Assigned task: Restate exactly the lines of the entries below, beginning with the first and ending with the line that holds "moniort the present Track Predict". Pictures are not copied.

Task material:
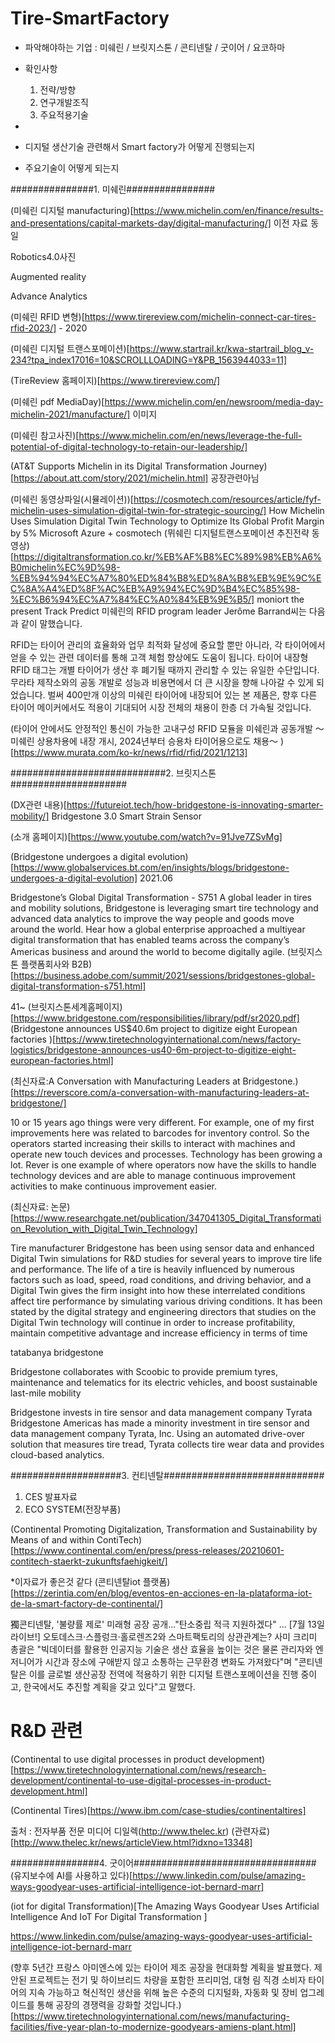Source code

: # Tire-SmartFactory


- 파악해야하는 기업 : 미쉐린 / 브릿지스톤 / 콘티넨탈 / 굿이어 / 요코하마 


- 확인사항
  1. 전략/방향
  2. 연구개발조직
  3. 주요적용기술 


- 
- 디지털 생산기술 관련해서 Smart factory가 어떻게 진행되는지
- 주요기술이 어떻게 되는지


###############1. 미쉐린################


(미쉐린 디지털 manufacturing)[https://www.michelin.com/en/finance/results-and-presentations/capital-markets-day/digital-manufacturing/] 이전 자료 동일


Robotics4.0사진

Augmented reality

Advance Analytics

(미쉐린 RFID 변형)[https://www.tirereview.com/michelin-connect-car-tires-rfid-2023/]  - 2020

(미쉐린 디지털 트랜스포메이션)[https://www.startrail.kr/kwa-startrail_blog_v-234?tpa_index17016=10&SCROLLLOADING=Y&PB_1563944033=11]

(TireReview 홈페이지)[https://www.tirereview.com/]


(미쉐린 pdf MediaDay)[https://www.michelin.com/en/newsroom/media-day-michelin-2021/manufacture/] 이미지

(미쉐린 참고사진)[https://www.michelin.com/en/news/leverage-the-full-potential-of-digital-technology-to-retain-our-leadership/]

(AT&T Supports Michelin in its Digital Transformation Journey)[https://about.att.com/story/2021/michelin.html] 공장관련아님

(미쉐린 동영상파일(시뮬레이션))[https://cosmotech.com/resources/article/fyf-michelin-uses-simulation-digital-twin-for-strategic-sourcing/]
How Michelin Uses Simulation Digital Twin Technology to Optimize Its Global Profit Margin by 5%
Microsoft Azure + cosmotech
(뮈쉐린 디지털트랜스포메이션 추진전략 동영상)[https://digitaltransformation.co.kr/%EB%AF%B8%EC%89%98%EB%A6%B0michelin%EC%9D%98-%EB%94%94%EC%A7%80%ED%84%B8%ED%8A%B8%EB%9E%9C%EC%8A%A4%ED%8F%AC%EB%A9%94%EC%9D%B4%EC%85%98-%EC%B6%94%EC%A7%84%EC%A0%84%EB%9E%B5/]
moniort the present Track Predict
미쉐린의 RFID program leader Jerôme Barrand씨는 다음과 같이 말했습니다.

RFID는 타이어 관리의 효율화와 업무 최적화 달성에 중요할 뿐만 아니라, 각 타이어에서 얻을 수 있는 관련 데이터를 통해 고객 체험 향상에도 도움이 됩니다. 타이어 내장형 RFID 태그는 개별 타이어가 생산 후 폐기될 때까지 관리할 수 있는 유일한 수단입니다. 무라타 제작소와의 공동 개발로 성능과 비용면에서 더 큰 시장을 향해 나아갈 수 있게 되었습니다. 벌써 400만개 이상의 미쉐린 타이어에 내장되어 있는 본 제품은, 향후 다른 타이어 메이커에서도 적용이 기대되어 시장 전체의 채용이 한층 더 가속될 것입니다.

(타이어 안에서도 안정적인 통신이 가능한 고내구성 RFID 모듈을 미쉐린과 공동개발 ～미쉐린 상용차용에 내장 개시, 2024년부터 승용차 타이어용으로도 채용～
)[https://www.murata.com/ko-kr/news/rfid/rfid/2021/1213]

############################2. 브릿지스톤#####################

(DX관련 내용)[https://futureiot.tech/how-bridgestone-is-innovating-smarter-mobility/] Bridgestone 3.0   Smart Strain Sensor


(소개 홈페이지)[https://www.youtube.com/watch?v=91Jve7ZSvMg]


(Bridgestone undergoes a digital evolution)[https://www.globalservices.bt.com/en/insights/blogs/bridgestone-undergoes-a-digital-evolution] 2021.06

Bridgestone’s Global Digital Transformation - S751
A global leader in tires and mobility solutions, Bridgestone is leveraging smart tire technology and advanced data analytics to improve the way people and goods move around the world. Hear how a global enterprise approached a multiyear digital transformation that has enabled teams across the company’s Americas business and around the world to become digitally agile.
(브릿지스톤 플랫폼회사와 B2B)[https://business.adobe.com/summit/2021/sessions/bridgestones-global-digital-transformation-s751.html]

41~
(브릿지스톤세계홈페이지)[https://www.bridgestone.com/responsibilities/library/pdf/sr2020.pdf]
(Bridgestone announces US$40.6m project to digitize eight European factories
)[https://www.tiretechnologyinternational.com/news/factory-logistics/bridgestone-announces-us40-6m-project-to-digitize-eight-european-factories.html]

(최신자료:A Conversation with Manufacturing Leaders at Bridgestone.)[https://reverscore.com/a-conversation-with-manufacturing-leaders-at-bridgestone/]

10 or 15 years ago things were very different. For example, one of my first improvements here was related to barcodes for inventory control. So the operators started increasing their skills to interact with machines and operate new touch devices and processes. Technology has been growing a lot. Rever is one example of where operators now have the skills to handle technology devices and are able to manage continuous improvement activities to make continuous improvement easier.

(최신자료: 논문)[https://www.researchgate.net/publication/347041305_Digital_Transformation_Revolution_with_Digital_Twin_Technology]

Tire manufacturer Bridgestone has been using sensor data and enhanced Digital Twin simulations for R&D studies for several years to improve tire life and performance. The life of a tire is heavily influenced by numerous factors such as load, speed, road  conditions, and  driving behavior,  and  a Digital Twin  gives  the  firm  insight  into  how  these  interrelated conditions  affect  tire  performance  by  simulating  various driving conditions. It  has been  stated by  the  digital  strategy and  engineering  directors  that  studies  on  the  Digital  Twin technology  will  continue  in  order  to  increase  profitability, maintain  competitive  advantage  and  increase  efficiency  in terms of time



tatabanya bridgestone

Bridgestone collaborates with Scoobic to provide premium tyres, maintenance and telematics for its electric vehicles, and boost sustainable last-mile mobility


Bridgestone invests in tire sensor and data management company Tyrata
Bridgestone Americas has made a minority investment in tire sensor and data management company Tyrata, Inc. Using an automated drive-over solution that measures tire tread, Tyrata collects tire wear data and provides cloud-based analytics.


####################3. 컨티넨탈#############################

1. CES  발표자료
2.  ECO SYSTEM(전장부품)


(Continental Promoting Digitalization, Transformation and Sustainability by Means of and within ContiTech)[https://www.continental.com/en/press/press-releases/20210601-contitech-staerkt-zukunftsfaehigkeit/]


*이자료가 좋은것 같다
(콘티넨탈iot 플랫폼)[https://zerintia.com/en/blog/eventos-en-acciones-en-la-plataforma-iot-de-la-smart-factory-de-continental/]

 獨콘티넨탈, '불량률 제로' 미래형 공장 공개..."탄소중립 적극 지원하겠다" ... [7월 13일 라이브!] 오토데스크‧스플렁크‧홀로렌즈2와 스마트팩토리의 상관관계는?
사미 크리미 총괄은 "빅데이터를 활용한 인공지능 기술은 생산 효율을 높이는 것은 물론 관리자와 엔저니어가 시간과 장소에 구애받지 않고 소통하는 근무환경 변화도 가져왔다"며 "콘티넨탈은 이를 글로벌 생산공장 전역에 적용하기 위한 디지털 트랜스포메이션을 진행 중이고, 한국에서도 추진할 계획을 갖고 있다"고 말했다. 

# R&D 관련
(Continental to use digital processes in product development)[https://www.tiretechnologyinternational.com/news/research-development/continental-to-use-digital-processes-in-product-development.html]


(Continental Tires)[https://www.ibm.com/case-studies/continentaltires]

출처 : 전자부품 전문 미디어 디일렉(http://www.thelec.kr)
(관련자료)[http://www.thelec.kr/news/articleView.html?idxno=13348]


################4. 굿이어#################################
(유지보수에 AI를 사용하고 있다)[https://www.linkedin.com/pulse/amazing-ways-goodyear-uses-artificial-intelligence-iot-bernard-marr]

(iot for digital Transformation)[The Amazing Ways Goodyear Uses Artificial Intelligence And IoT For Digital Transformation
]


https://www.linkedin.com/pulse/amazing-ways-goodyear-uses-artificial-intelligence-iot-bernard-marr

(향후 5년간 프랑스 아미엔스에 있는 타이어 제조 공장을 현대화할 계획을 발표했다. 제안된 프로젝트는 전기 및 하이브리드 차량을 포함한 프리미엄, 대형 림 직경 소비자 타이어의 지속 가능하고 혁신적인 생산을 위해 높은 수준의 디지털화, 자동화 및 장비 업그레이드를 통해 공장의 경쟁력을 강화할 것입니다.)[https://www.tiretechnologyinternational.com/news/manufacturing-facilities/five-year-plan-to-modernize-goodyears-amiens-plant.html]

Answer to this exercise:
Source code

: # Tire-SmartFactory


- 파악해야하는 기업 : 미쉐린 / 브릿지스톤 / 콘티넨탈 / 굿이어 / 요코하마 


- 확인사항
  1. 전략/방향
  2. 연구개발조직
  3. 주요적용기술 


- 
- 디지털 생산기술 관련해서 Smart factory가 어떻게 진행되는지
- 주요기술이 어떻게 되는지


###############1. 미쉐린################


(미쉐린 디지털 manufacturing)[https://www.michelin.com/en/finance/results-and-presentations/capital-markets-day/digital-manufacturing/] 이전 자료 동일


Robotics4.0사진

Augmented reality

Advance Analytics

(미쉐린 RFID 변형)[https://www.tirereview.com/michelin-connect-car-tires-rfid-2023/]  - 2020

(미쉐린 디지털 트랜스포메이션)[https://www.startrail.kr/kwa-startrail_blog_v-234?tpa_index17016=10&SCROLLLOADING=Y&PB_1563944033=11]

(TireReview 홈페이지)[https://www.tirereview.com/]


(미쉐린 pdf MediaDay)[https://www.michelin.com/en/newsroom/media-day-michelin-2021/manufacture/] 이미지

(미쉐린 참고사진)[https://www.michelin.com/en/news/leverage-the-full-potential-of-digital-technology-to-retain-our-leadership/]

(AT&T Supports Michelin in its Digital Transformation Journey)[https://about.att.com/story/2021/michelin.html] 공장관련아님

(미쉐린 동영상파일(시뮬레이션))[https://cosmotech.com/resources/article/fyf-michelin-uses-simulation-digital-twin-for-strategic-sourcing/]
How Michelin Uses Simulation Digital Twin Technology to Optimize Its Global Profit Margin by 5%
Microsoft Azure + cosmotech
(뮈쉐린 디지털트랜스포메이션 추진전략 동영상)[https://digitaltransformation.co.kr/%EB%AF%B8%EC%89%98%EB%A6%B0michelin%EC%9D%98-%EB%94%94%EC%A7%80%ED%84%B8%ED%8A%B8%EB%9E%9C%EC%8A%A4%ED%8F%AC%EB%A9%94%EC%9D%B4%EC%85%98-%EC%B6%94%EC%A7%84%EC%A0%84%EB%9E%B5/]
moniort the present Track Predict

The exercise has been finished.